Il doit avancer, se plonger dans le travail pour peut-être trouver une issue. Son boulot, ses méthodes, lui ont bien permis d’aller de l’avant, de purifier un peu le monde lors de son enquête précédente, même si elle lui a aussi apporté son lot de douleurs.
Alors Hopkins se plonge dans cette enquête sur un triple meurtre, il mène aussi des investigations sur la disparition d’un autre flic… Et il va directement dans un piège, tendu par un manipulateur, un homme capable de jouer avec l’esprit des autres et voulant se mesurer à celui du flic d’Ellroy. Un homme dont le destin pourrait paraître inéluctable.
Après avoir aidé son personnage central à se relever encore et encore dans l’opus précédent, le romancier l’enfonce, l’observe qui s’écroule. Il scrute en parallèle, comme dans l’opus précédent, celui que son personnage récurrent affronte, un psychiatre, “voyageur de la nuit”.
Avec cette trilogie, Ellroy a pris le virage du noir. De manière décisive. Il a pris ce virage et l’assume, apportant un souffle, une dimension au noir, qui n’est pas sans rappeler certains ainés… Affronter les pires penchants de l’être humain est ce qui semble intéresser Ellroy. Les pires penchants de l’humain dont son pays semble avoir provoqué l’éclosion, ou en tout cas, les avoir poussé à un certain paroxysme.
Le troisième et dernier opus de la série atterrit sur les gondoles d’outre-Atlantique en 1986. La colline aux suicidés (Suicide hill) achève de nous raconter la destinée de Lloyd Hopkins. Cette série qui devait comprendre cinq volumes
s’arrête au troisième, son auteur désirant passer à autre chose. Après avoir chassé les démons de son personnage, avoir rendu floues les frontières entre le Bien et le Mal, il veut s’attaquer à ses propres cauchemars. Mais avant, il contemple une dernière fois la chute d’Hopkins…
Le monde est si proche des obsessions du personnage principal, sexe, violence, drogue, décadence… La société est dévoyée et Lloyd Hopkins ne peut tout changer. Son intelligence, un certain génie, sa violence, le condamnent. Tout comme sa recherche de l’amour…
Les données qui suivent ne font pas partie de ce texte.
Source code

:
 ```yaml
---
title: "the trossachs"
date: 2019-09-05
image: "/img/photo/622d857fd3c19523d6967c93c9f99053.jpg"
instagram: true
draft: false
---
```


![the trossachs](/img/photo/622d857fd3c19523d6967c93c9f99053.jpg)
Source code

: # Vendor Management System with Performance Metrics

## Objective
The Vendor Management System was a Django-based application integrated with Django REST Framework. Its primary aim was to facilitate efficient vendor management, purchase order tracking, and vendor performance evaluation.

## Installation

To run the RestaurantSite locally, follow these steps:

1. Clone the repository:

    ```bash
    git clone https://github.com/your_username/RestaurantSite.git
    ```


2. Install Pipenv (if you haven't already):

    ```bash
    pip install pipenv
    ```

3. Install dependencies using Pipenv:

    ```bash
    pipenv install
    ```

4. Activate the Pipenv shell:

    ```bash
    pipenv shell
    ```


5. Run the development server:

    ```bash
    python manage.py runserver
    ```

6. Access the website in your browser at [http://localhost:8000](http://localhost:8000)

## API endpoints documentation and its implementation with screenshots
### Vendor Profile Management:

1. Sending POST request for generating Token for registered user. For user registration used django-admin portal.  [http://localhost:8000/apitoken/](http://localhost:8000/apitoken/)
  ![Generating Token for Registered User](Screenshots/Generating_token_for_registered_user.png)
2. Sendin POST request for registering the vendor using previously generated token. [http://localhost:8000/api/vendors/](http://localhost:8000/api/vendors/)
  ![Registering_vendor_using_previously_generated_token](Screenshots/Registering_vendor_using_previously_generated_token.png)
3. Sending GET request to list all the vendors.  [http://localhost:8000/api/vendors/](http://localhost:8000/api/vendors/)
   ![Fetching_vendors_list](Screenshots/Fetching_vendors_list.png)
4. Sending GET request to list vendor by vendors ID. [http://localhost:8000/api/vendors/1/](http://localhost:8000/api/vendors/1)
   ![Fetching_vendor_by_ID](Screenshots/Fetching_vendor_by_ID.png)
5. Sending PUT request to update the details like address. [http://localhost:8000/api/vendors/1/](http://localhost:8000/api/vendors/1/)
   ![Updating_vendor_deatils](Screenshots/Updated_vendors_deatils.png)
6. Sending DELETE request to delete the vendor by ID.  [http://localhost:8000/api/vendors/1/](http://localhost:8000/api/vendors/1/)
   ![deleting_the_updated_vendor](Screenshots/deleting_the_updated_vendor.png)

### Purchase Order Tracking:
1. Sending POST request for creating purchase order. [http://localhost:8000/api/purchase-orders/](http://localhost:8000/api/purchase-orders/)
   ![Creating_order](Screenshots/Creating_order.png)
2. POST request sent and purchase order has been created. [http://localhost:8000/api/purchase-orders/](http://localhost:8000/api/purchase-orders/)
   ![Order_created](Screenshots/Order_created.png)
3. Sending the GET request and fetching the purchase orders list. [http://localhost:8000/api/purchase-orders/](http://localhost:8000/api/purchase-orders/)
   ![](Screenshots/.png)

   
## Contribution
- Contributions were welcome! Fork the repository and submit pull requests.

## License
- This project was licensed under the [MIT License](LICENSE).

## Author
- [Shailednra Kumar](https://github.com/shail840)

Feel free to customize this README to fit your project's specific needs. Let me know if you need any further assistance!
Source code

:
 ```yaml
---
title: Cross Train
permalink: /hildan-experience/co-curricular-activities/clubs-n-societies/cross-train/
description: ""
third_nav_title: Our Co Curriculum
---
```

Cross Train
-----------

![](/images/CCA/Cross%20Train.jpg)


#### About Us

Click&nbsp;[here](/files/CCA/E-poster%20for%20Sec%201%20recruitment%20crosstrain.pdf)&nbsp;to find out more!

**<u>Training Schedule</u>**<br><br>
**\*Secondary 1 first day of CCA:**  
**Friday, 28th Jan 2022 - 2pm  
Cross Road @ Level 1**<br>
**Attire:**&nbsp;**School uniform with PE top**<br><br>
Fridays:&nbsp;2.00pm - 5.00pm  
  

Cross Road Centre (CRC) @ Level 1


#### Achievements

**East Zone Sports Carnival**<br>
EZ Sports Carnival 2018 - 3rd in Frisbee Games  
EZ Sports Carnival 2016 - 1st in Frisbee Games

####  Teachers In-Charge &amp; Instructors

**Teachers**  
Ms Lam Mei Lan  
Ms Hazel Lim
De nouveau, le flic va devoir affronter un jumeau, un jumeau qui choisit pour parvenir à ses fins, assouvir ses rêves, de basculer du mauvais côté de la loi… C’est bien par amour qu’il commet ses méfaits, qu’il perpétue ses crimes mais l’addition va devenir salée, son parcours ensanglanté.
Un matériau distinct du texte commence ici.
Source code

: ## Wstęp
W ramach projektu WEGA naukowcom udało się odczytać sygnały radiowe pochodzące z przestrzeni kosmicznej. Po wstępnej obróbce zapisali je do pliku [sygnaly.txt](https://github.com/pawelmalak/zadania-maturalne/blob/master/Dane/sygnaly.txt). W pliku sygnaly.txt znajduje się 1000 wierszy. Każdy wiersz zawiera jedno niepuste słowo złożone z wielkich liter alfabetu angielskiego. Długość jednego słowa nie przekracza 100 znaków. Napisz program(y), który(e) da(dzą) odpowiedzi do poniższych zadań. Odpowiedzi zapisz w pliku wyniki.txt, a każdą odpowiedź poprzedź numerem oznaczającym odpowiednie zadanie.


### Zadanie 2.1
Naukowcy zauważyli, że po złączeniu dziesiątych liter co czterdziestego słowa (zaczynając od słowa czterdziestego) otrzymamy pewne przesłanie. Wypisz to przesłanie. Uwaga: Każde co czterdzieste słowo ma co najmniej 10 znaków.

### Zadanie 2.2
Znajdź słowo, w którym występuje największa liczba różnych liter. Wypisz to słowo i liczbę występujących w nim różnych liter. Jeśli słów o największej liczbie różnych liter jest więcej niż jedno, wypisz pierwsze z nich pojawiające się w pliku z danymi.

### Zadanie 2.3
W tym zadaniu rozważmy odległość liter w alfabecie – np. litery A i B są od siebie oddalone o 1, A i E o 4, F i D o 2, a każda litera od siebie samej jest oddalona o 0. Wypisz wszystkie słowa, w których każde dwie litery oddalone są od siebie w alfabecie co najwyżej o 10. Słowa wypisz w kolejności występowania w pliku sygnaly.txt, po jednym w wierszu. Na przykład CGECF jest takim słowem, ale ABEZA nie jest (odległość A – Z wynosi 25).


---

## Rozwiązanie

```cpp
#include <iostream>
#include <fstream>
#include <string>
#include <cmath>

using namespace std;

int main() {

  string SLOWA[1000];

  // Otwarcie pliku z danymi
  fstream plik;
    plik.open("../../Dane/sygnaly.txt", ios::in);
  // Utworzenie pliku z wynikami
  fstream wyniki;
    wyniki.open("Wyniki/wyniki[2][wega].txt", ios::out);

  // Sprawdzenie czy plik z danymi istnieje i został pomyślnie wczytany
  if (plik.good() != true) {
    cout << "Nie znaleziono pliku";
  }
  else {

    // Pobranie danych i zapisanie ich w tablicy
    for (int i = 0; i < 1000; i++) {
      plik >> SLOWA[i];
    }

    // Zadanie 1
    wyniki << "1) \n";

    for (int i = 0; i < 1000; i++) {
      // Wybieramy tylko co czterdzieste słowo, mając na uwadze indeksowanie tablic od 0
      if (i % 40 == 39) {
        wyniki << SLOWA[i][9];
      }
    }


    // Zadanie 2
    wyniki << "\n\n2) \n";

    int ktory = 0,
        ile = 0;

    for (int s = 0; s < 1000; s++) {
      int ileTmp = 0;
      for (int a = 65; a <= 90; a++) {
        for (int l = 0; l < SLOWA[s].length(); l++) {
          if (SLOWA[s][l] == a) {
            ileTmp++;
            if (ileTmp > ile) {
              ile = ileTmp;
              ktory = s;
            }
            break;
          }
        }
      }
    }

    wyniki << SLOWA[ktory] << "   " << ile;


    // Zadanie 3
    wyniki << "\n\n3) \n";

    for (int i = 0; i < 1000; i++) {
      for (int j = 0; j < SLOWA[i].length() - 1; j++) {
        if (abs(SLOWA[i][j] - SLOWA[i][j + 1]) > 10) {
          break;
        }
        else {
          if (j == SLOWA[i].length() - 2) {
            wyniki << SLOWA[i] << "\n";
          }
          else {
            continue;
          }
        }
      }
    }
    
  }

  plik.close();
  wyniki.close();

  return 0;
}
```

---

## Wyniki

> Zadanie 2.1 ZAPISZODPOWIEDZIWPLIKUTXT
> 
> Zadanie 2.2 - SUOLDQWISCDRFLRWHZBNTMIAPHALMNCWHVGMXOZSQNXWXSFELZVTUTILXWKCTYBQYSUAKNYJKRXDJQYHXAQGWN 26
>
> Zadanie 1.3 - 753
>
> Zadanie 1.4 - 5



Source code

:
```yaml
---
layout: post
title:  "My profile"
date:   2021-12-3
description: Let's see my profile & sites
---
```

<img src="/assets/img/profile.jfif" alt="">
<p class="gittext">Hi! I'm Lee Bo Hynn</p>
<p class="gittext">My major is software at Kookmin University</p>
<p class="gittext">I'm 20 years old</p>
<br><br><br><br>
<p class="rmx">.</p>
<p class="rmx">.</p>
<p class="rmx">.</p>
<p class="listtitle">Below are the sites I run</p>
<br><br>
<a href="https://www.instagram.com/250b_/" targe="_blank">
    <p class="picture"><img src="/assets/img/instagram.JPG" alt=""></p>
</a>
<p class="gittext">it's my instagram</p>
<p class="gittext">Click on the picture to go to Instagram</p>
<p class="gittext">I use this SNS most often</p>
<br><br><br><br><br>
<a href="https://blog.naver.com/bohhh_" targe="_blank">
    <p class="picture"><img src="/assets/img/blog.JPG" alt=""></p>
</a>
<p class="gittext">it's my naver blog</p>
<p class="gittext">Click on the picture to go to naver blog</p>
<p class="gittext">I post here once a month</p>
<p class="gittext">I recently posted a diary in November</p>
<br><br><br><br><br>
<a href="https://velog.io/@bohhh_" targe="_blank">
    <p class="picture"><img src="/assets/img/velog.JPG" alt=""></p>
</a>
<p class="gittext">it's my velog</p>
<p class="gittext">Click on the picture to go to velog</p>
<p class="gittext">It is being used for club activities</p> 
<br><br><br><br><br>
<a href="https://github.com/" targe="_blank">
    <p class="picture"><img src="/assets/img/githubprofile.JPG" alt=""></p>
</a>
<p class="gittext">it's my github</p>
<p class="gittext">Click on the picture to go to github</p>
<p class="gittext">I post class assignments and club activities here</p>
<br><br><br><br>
De son côté, Hopkins continue de payer ses égarements, loin de sa famille, dans le collimateur de ses supérieurs. Il continue de se perdre dans les méandres de son esprit, de ses convictions, de ses instincts et de sa vision de la manière de faire respecter la loi. Une vision qui penche bien souvent du mauvais côté aussi. Avec des méthodes plus que contestables.
Nous avons fini par nous attacher à ce personnage miné, plombé, dévasté. Nous avons fini par nous y attacher malgré tout, remettant sans cesse en question nos propres convictions pour mieux le suivre, le comprendre. Nous avons suivi Ellroy loin, très loin, emporté par un conteur hors pair qui n’en a pas fini avec nous. Un conteur qui de nouveau nous décrit sa ville, y retourne avant de s’y plonger complètement dans un quatuor qui marquera le roman noir, qui confirmera que le roman noir a toute sa place dans la littérature. Quoi qu’on en dise.